#### Problem to work on:
Repeat the data that follows verbatim. Images are not part of the copy.

#### Plain-text document sources:

^^^^^^^^^^^^^^^^

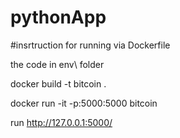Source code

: # pythonApp
#insrtruction for running via Dockerfile

the code in env\ folder

docker build -t bitcoin .

docker run -it -p:5000:5000 bitcoin

run http://127.0.0.1:5000/

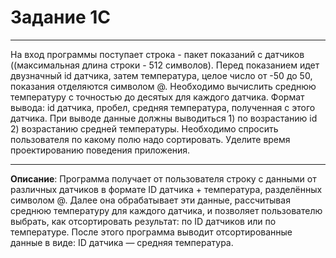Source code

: # Задание 1C
***
На вход программы поступает строка - пакет показаний с датчиков ((максимальная длина строки - 512 символов).
Перед показанием идет двузначный id датчика, затем температура, целое число от -50 до 50, показания отделяются символом @. 
Необходимо вычислить среднюю температуру с точностью до десятых для каждого датчика. 
Формат вывода: 
id датчика, пробел, средняя температура, полученная с этого датчика. 
При выводе данные должны выводиться 1) по возрастанию id 2) возрастанию средней температуры.
Необходимо спросить пользователя по какому полю надо сортировать. 
Уделите время проектированию поведения приложения.
***
**Описание**: Программа получает от пользователя строку с данными от различных датчиков в формате ID датчика + температура, разделённых символом @. Далее она обрабатывает эти данные, рассчитывая среднюю температуру для каждого датчика, и позволяет пользователю выбрать, как отсортировать результат: по ID датчиков или по температуре. После этого программа выводит отсортированные данные в виде: ID датчика — средняя температура. 
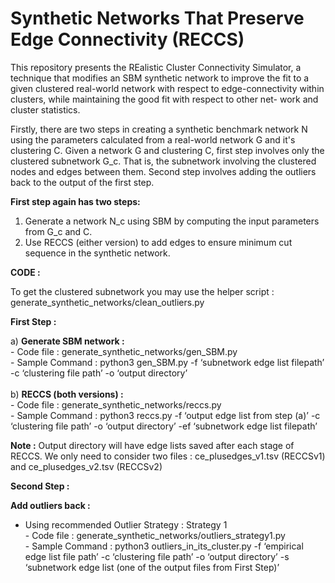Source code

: # Synthetic Networks That Preserve Edge Connectivity (RECCS)

This repository presents the REalistic Cluster Connectivity Simulator, a
technique that modifies an SBM synthetic network to improve the fit to
a given clustered real-world network with respect to edge-connectivity
within clusters, while maintaining the good fit with respect to other net-
work and cluster statistics.

Firstly, there are two steps in creating a synthetic benchmark network N using the parameters calculated from a real-world network G and it's clustering C.
Given a network G and clustering C, first step involves only the clustered subnetwork G_c. That is, the subnetwork involving the clustered nodes and edges between them.
Second step involves adding the outliers back to the output of the first step.
 
**First step again has two steps:**
1) Generate a network N_c using SBM by computing the input parameters from G_c and C.
2) Use RECCS (either version) to add edges to ensure minimum cut sequence in the synthetic network.
 
**CODE :**
<br>

To get the clustered subnetwork you may use the helper script : generate_synthetic_networks/clean_outliers.py <br>
 
**First Step :**

a) **Generate SBM network :** <br>
        - Code file : generate_synthetic_networks/gen_SBM.py <br>
        - Sample Command : python3 gen_SBM.py -f ‘subnetwork edge list filepath’ -c ‘clustering file path’ -o ‘output directory’ <br><br>
b) **RECCS (both versions) :** <br>
        - Code file : generate_synthetic_networks/reccs.py <br>
        - Sample Command : python3 reccs.py -f ‘output edge list from step (a)’ -c ‘clustering file path’ -o ‘output directory’ -ef ‘subnetwork edge list filepath’ <br>
               
**Note :** Output directory will have edge lists saved after each stage of RECCS. We only need to consider two files : ce_plusedges_v1.tsv (RECCSv1) and ce_plusedges_v2.tsv (RECCSv2)<br>
 
**Second Step :**

**Add outliers back :** <br>
     
- Using recommended Outlier Strategy : Strategy 1 <br>
       - Code file : generate_synthetic_networks/outliers_strategy1.py <br>
       - Sample Command : python3 outliers_in_its_cluster.py -f ‘empirical edge list file path’ -c ‘clustering file path’ -o ‘output directory’ -s ‘subnetwork edge list (one of the output files from First Step)’ <br>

^^^^^^^^^^^^^^^^

#### Task answer:
Source code

: # pythonApp
#insrtruction for running via Dockerfile

the code in env\ folder

docker build -t bitcoin .

docker run -it -p:5000:5000 bitcoin

run http://127.0.0.1:5000/

Source code

: # Задание 1C
***
На вход программы поступает строка - пакет показаний с датчиков ((максимальная длина строки - 512 символов).
Перед показанием идет двузначный id датчика, затем температура, целое число от -50 до 50, показания отделяются символом @. 
Необходимо вычислить среднюю температуру с точностью до десятых для каждого датчика. 
Формат вывода: 
id датчика, пробел, средняя температура, полученная с этого датчика. 
При выводе данные должны выводиться 1) по возрастанию id 2) возрастанию средней температуры.
Необходимо спросить пользователя по какому полю надо сортировать. 
Уделите время проектированию поведения приложения.
***
**Описание**: Программа получает от пользователя строку с данными от различных датчиков в формате ID датчика + температура, разделённых символом @. Далее она обрабатывает эти данные, рассчитывая среднюю температуру для каждого датчика, и позволяет пользователю выбрать, как отсортировать результат: по ID датчиков или по температуре. После этого программа выводит отсортированные данные в виде: ID датчика — средняя температура. 
Source code

: # Synthetic Networks That Preserve Edge Connectivity (RECCS)

This repository presents the REalistic Cluster Connectivity Simulator, a
technique that modifies an SBM synthetic network to improve the fit to
a given clustered real-world network with respect to edge-connectivity
within clusters, while maintaining the good fit with respect to other net-
work and cluster statistics.

Firstly, there are two steps in creating a synthetic benchmark network N using the parameters calculated from a real-world network G and it's clustering C.
Given a network G and clustering C, first step involves only the clustered subnetwork G_c. That is, the subnetwork involving the clustered nodes and edges between them.
Second step involves adding the outliers back to the output of the first step.
 
**First step again has two steps:**
1) Generate a network N_c using SBM by computing the input parameters from G_c and C.
2) Use RECCS (either version) to add edges to ensure minimum cut sequence in the synthetic network.
 
**CODE :**
<br>

To get the clustered subnetwork you may use the helper script : generate_synthetic_networks/clean_outliers.py <br>
 
**First Step :**

a) **Generate SBM network :** <br>
        - Code file : generate_synthetic_networks/gen_SBM.py <br>
        - Sample Command : python3 gen_SBM.py -f ‘subnetwork edge list filepath’ -c ‘clustering file path’ -o ‘output directory’ <br><br>
b) **RECCS (both versions) :** <br>
        - Code file : generate_synthetic_networks/reccs.py <br>
        - Sample Command : python3 reccs.py -f ‘output edge list from step (a)’ -c ‘clustering file path’ -o ‘output directory’ -ef ‘subnetwork edge list filepath’ <br>
               
**Note :** Output directory will have edge lists saved after each stage of RECCS. We only need to consider two files : ce_plusedges_v1.tsv (RECCSv1) and ce_plusedges_v2.tsv (RECCSv2)<br>
 
**Second Step :**

**Add outliers back :** <br>
     
- Using recommended Outlier Strategy : Strategy 1 <br>
       - Code file : generate_synthetic_networks/outliers_strategy1.py <br>
       - Sample Command : python3 outliers_in_its_cluster.py -f ‘empirical edge list file path’ -c ‘clustering file path’ -o ‘output directory’ -s ‘subnetwork edge list (one of the output files from First Step)’ <br>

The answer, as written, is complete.